Begin at the line containing "1\right)\left(2k + 1\right)\left(2k" in the entries below and end at the line containing "1\right)\left(k + 2\right)\left(k"; transcribe that range exactly and nothing outside it.

Material provided ::
◆ ◆ ◆ ◆ ◆ ◆ ◆

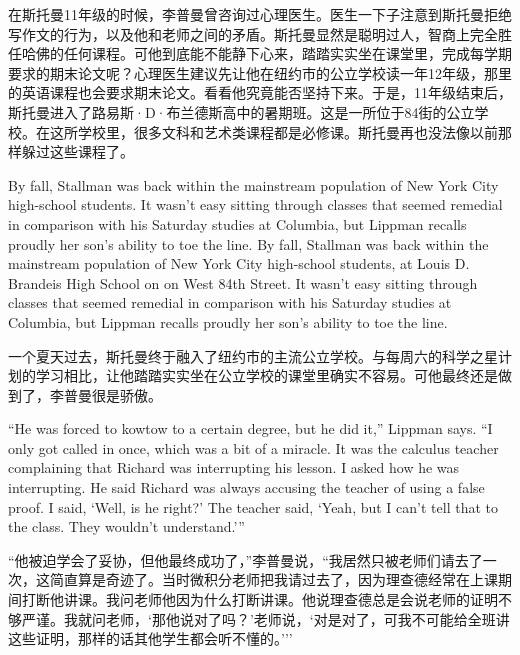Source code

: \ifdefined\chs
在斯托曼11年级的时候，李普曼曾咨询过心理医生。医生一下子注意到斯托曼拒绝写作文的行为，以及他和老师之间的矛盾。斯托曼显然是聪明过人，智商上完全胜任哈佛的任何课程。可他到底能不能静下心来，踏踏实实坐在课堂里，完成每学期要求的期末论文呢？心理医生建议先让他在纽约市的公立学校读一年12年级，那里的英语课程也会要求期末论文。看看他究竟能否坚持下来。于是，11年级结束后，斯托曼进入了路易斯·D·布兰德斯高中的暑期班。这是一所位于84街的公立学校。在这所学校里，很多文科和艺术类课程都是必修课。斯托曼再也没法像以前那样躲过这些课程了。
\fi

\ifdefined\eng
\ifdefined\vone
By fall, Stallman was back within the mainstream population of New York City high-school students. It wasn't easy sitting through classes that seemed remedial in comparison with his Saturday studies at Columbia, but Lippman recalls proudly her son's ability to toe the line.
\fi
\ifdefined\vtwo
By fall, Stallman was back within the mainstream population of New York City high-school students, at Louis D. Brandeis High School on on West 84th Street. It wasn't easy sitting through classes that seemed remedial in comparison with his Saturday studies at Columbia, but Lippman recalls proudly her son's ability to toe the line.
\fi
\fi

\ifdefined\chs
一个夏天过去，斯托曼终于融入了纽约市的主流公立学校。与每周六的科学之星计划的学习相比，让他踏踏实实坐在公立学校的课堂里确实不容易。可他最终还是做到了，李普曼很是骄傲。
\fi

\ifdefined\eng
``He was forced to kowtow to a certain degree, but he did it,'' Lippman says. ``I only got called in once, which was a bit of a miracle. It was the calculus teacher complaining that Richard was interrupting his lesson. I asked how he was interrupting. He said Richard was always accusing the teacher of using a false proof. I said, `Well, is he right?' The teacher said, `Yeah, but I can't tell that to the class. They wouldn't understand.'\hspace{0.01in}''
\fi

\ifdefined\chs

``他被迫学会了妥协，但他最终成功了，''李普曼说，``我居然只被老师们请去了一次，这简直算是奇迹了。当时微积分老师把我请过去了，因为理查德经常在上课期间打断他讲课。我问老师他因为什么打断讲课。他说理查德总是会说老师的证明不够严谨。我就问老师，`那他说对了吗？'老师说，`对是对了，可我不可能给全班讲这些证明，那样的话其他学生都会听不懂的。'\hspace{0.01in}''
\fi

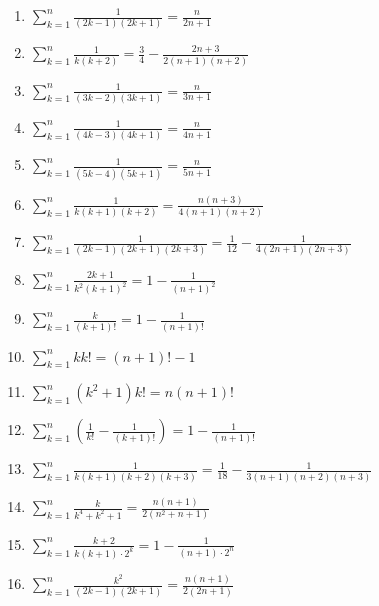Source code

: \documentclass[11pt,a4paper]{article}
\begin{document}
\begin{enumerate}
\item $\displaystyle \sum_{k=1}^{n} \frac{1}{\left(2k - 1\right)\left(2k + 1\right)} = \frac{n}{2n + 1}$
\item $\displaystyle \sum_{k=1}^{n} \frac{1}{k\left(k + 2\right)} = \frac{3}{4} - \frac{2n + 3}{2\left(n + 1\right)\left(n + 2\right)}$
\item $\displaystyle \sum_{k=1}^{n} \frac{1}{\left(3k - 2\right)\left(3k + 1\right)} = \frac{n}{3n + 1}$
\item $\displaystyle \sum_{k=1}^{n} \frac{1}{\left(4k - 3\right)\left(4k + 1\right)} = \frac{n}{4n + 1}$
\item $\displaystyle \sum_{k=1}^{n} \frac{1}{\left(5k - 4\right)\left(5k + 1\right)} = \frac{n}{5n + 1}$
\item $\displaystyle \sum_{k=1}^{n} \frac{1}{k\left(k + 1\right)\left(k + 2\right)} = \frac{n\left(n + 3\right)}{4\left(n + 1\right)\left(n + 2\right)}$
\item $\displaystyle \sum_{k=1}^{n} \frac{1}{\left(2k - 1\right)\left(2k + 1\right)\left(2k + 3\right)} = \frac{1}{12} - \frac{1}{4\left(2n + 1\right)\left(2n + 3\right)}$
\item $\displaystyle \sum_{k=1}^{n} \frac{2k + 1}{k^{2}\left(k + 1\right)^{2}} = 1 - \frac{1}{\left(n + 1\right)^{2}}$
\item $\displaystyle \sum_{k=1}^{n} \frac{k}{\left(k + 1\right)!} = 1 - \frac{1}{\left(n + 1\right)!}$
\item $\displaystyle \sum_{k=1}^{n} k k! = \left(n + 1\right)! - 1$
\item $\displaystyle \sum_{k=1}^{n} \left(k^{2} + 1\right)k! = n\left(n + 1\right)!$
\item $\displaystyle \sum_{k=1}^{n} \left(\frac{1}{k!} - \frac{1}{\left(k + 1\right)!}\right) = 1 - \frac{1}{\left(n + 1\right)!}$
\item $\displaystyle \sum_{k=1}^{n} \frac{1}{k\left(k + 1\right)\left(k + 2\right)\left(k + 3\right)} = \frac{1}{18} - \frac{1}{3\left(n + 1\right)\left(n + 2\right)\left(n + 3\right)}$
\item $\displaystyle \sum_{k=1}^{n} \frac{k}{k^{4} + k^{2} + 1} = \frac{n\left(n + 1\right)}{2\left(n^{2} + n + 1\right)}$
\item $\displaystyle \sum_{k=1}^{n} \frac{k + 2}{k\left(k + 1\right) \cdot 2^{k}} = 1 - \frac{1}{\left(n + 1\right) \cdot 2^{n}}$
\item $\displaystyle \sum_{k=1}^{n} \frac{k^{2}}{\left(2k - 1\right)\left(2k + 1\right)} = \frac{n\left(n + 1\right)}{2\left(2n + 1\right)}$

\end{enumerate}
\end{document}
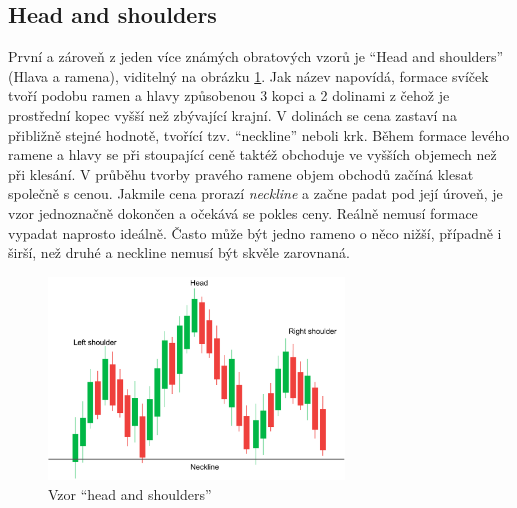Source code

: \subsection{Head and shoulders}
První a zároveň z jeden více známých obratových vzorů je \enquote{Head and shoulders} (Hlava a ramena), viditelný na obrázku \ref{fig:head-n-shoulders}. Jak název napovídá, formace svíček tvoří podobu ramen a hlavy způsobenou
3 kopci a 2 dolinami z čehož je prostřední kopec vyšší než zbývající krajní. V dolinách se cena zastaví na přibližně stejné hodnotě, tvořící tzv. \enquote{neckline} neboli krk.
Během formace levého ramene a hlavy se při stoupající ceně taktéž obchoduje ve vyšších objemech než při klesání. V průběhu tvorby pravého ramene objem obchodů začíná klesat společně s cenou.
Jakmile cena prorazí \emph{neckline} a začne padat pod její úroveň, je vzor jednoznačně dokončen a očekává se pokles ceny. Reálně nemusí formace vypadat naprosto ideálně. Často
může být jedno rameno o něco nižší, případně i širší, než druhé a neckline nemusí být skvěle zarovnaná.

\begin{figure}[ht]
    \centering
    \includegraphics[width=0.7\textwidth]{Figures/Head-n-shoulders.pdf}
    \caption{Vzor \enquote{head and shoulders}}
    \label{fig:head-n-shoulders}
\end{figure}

◆ ◆ ◆ ◆ ◆ ◆ ◆

Response to the exercise ::
\item $\displaystyle \sum_{k=1}^{n} \frac{1}{\left(2k - 1\right)\left(2k + 1\right)\left(2k + 3\right)} = \frac{1}{12} - \frac{1}{4\left(2n + 1\right)\left(2n + 3\right)}$
\item $\displaystyle \sum_{k=1}^{n} \frac{2k + 1}{k^{2}\left(k + 1\right)^{2}} = 1 - \frac{1}{\left(n + 1\right)^{2}}$
\item $\displaystyle \sum_{k=1}^{n} \frac{k}{\left(k + 1\right)!} = 1 - \frac{1}{\left(n + 1\right)!}$
\item $\displaystyle \sum_{k=1}^{n} k k! = \left(n + 1\right)! - 1$
\item $\displaystyle \sum_{k=1}^{n} \left(k^{2} + 1\right)k! = n\left(n + 1\right)!$
\item $\displaystyle \sum_{k=1}^{n} \left(\frac{1}{k!} - \frac{1}{\left(k + 1\right)!}\right) = 1 - \frac{1}{\left(n + 1\right)!}$
\item $\displaystyle \sum_{k=1}^{n} \frac{1}{k\left(k + 1\right)\left(k + 2\right)\left(k + 3\right)} = \frac{1}{18} - \frac{1}{3\left(n + 1\right)\left(n + 2\right)\left(n + 3\right)}$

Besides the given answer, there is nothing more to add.